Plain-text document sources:
====
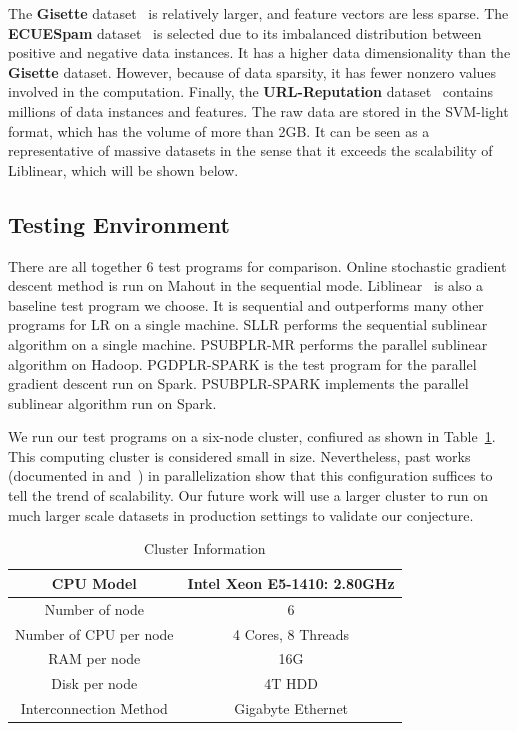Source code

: \documentclass[10pt, conference, compsocconf]{IEEEtran}
\begin{document}
The \textbf{Gisette} dataset~\cite{guyon2004result} is relatively larger, and feature vectors are less sparse.
The \textbf{ECUESpam} dataset~\cite{DelanyKBS05} is selected due to its imbalanced distribution between positive and negative data instances. It has a higher data dimensionality than the \textbf{Gisette} dataset. However, because of data sparsity, it has fewer nonzero values involved in the computation.
Finally, the \textbf{URL-Reputation} dataset~\cite{ma2009identifying} contains millions of data instances and features. The raw data are stored in the SVM-light format, which has the volume of more than 2GB. It can be seen as a representative of massive datasets in the sense that it exceeds the scalability of Liblinear, which will be shown below.

\subsection{Testing Environment}
There are all together 6 test programs for comparison.
Online stochastic gradient descent method is run on Mahout in the sequential mode.
Liblinear~\cite{fan2008liblinear} is also a baseline test program we choose. It is sequential and outperforms many other programs for LR on a single machine.
SLLR performs the sequential sublinear algorithm on a single machine.
PSUBPLR-MR performs the parallel sublinear algorithm on Hadoop.
PGDPLR-SPARK is the test program for the parallel gradient descent run on Spark.
PSUBPLR-SPARK implements the parallel sublinear algorithm run on Spark.

We run our test programs on a six-node cluster, confiured as shown in Table~\ref{tab:table2}.  This computing cluster is considered small in size.  Nevertheless, past works (documented in \cite{chang2011foundations} and~\cite{Bekkerman2012}) in parallelization show that this configuration suffices to tell the trend of scalability.  Our future work will use a  larger cluster to run on much larger scale datasets in production settings to validate our conjecture.

\begin{table}[h]
\centering
\caption{Cluster Information}\label{tab:table2}\vspace{-0.3cm}
\begin{tabular}{|c|c|}
\hline
    CPU Model & Intel Xeon E5-1410: 2.80GHz \\
\hline
    Number of node & 6 \\
\hline
    Number of CPU per node & 4 Cores, 8 Threads \\
\hline
    RAM per node & 16G \\
\hline
    Disk per node & 4T HDD\\
\hline
    Interconnection Method & Gigabyte Ethernet  \\
\hline
\end{tabular}
\end{table}
\end{document}
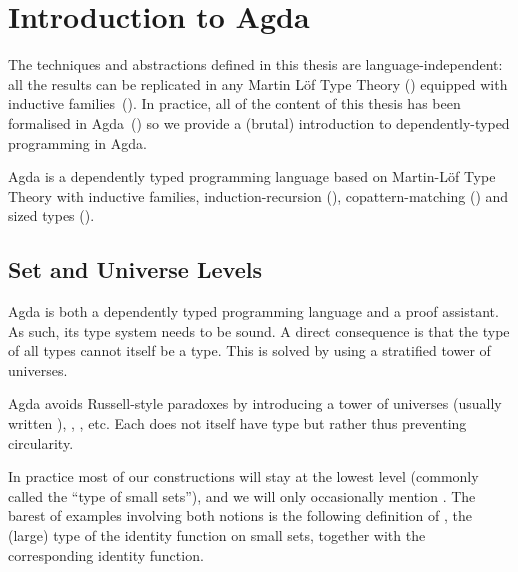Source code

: \chapter{Introduction to Agda}

The techniques and abstractions defined in this thesis are language-independent:
all the results can be replicated in any Martin L\"of Type Theory
(\citeyear{martin1982constructive}) equipped with inductive
families~(\cite{dybjer1994inductive}). In practice, all of the content of this
thesis has been formalised in Agda~(\cite{norell2009dependently}) so we provide
a (brutal) introduction to dependently-typed programming in Agda.

Agda is a dependently typed programming language based on Martin-L\"{o}f Type Theory
with inductive families, induction-recursion (\cite{Dybjer1999}), copattern-matching
(\cite{abelPientkaThibodeauSetzer:popl13}) and sized types
(\cite{DBLP:journals/corr/abs-1012-4896}).

\section{Set and Universe Levels}

Agda is both a dependently typed programming language and a proof assistant.
As such, its type system needs to be sound. A direct consequence is that the
type of all types cannot itself be a type. This is solved by using a stratified
tower of universes.

\begin{feature}
Agda avoids Russell-style paradoxes by introducing a tower of universes
 (usually written ), , , etc. Each
 does not itself have type  but rather  thus
preventing circularity.
\end{feature}

In practice most of our constructions will stay at the lowest level 
(commonly called the ``type of small sets''), and we will only occasionally
mention . The barest of examples involving both notions is the
following definition of , the (large) type of the identity function on
small sets, together with  the corresponding identity function.

\begin{minipage}{0.5\textwidth}
\end{minipage}\begin{minipage}{0.5\textwidth}
\end{minipage}

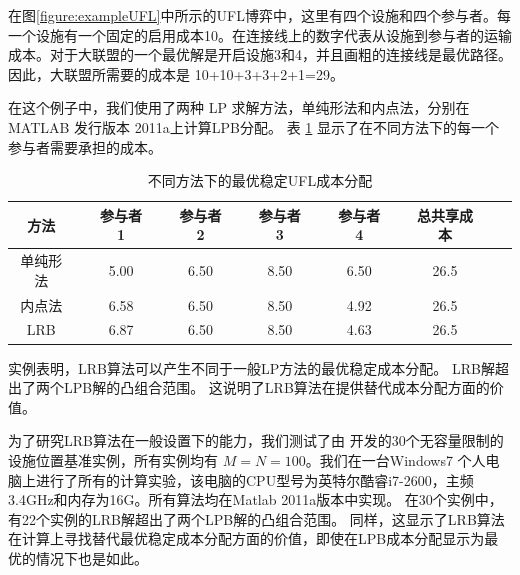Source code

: \documentclass[UTF8]{article}
\begin{document}
\begin{定义}
      在图\ref{figure:exampleUFL}中所示的UFL博弈中，这里有四个设施和四个参与者。每一个设施有一个固定的启用成本10。在连接线上的数字代表从设施到参与者的运输成本。对于大联盟的一个最优解是开启设施3和4，并且画粗的连接线是最优路径。因此，大联盟所需要的成本是 10+10+3+3+2+1=29。

      在这个例子中，我们使用了两种 LP 求解方法，单纯形法和内点法，分别在 MATLAB 发行版本 2011a上计算LPB分配。
      表 \ref{table:UFLCA} 显示了在不同方法下的每一个参与者需要承担的成本。


      \begin{table}[H]
      \vspace{-2mm}
      \centering
      \tabcolsep=4pt
      \small
      \renewcommand\arraystretch{1.5}
      \caption{\label{table:UFLCA} 不同方法下的最优稳定UFL成本分配}
      \begin{tabular}[!h]{c c c c c c c c c c c c c}
      \hline
      \multicolumn{1}{c}{方法}
      &\multicolumn{1}{c}{}
      &\multicolumn{1}{c}{参与者 1}
      &\multicolumn{1}{c}{}
      &\multicolumn{1}{c}{参与者 2}
      &\multicolumn{1}{c}{}
      &\multicolumn{1}{c}{参与者 3} &\multicolumn{1}{c}{}
      &\multicolumn{1}{c}{参与者 4}	&\multicolumn{1}{c}{}
      &\multicolumn{1}{c}{总共享成本}\\
      \hline
      单纯形法	& &5.00	& &6.50	& &8.50	& &6.50	&	&26.5	&\\
      内点法	& &6.58	& &6.50	& &8.50	& &4.92	&	&26.5	&\\
      LRB	& &6.87	& &6.50	& &8.50	& &4.63	&	&26.5	&\\
      \hline
      \end{tabular}
      \vspace{-3mm}
      \end{table}

      实例表明，LRB算法可以产生不同于一般LP方法的最优稳定成本分配。
      LRB解超出了两个LPB解的凸组合范围。
      这说明了LRB算法在提供替代成本分配方面的价值。

      为了研究LRB算法在一般设置下的能力，我们测试了由 \cite{Benchmark} 开发的30个无容量限制的设施位置基准实例，所有实例均有 $ M=N=100$。我们在一台Windows7 个人电脑上进行了所有的计算实验，该电脑的CPU型号为英特尔酷睿i7-2600，主频3.4GHz和内存为16G。所有算法均在Matlab 2011a版本中实现。
      在30个实例中，有22个实例的LRB解超出了两个LPB解的凸组合范围。
      同样，这显示了LRB算法在计算上寻找替代最优稳定成本分配方面的价值，即使在LPB成本分配显示为最优的情况下也是如此。


\end{定义}
\end{document}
====
Work instructions: Your answer should be only the number of lines in the records that hold the word "scalability".

Your solution: 2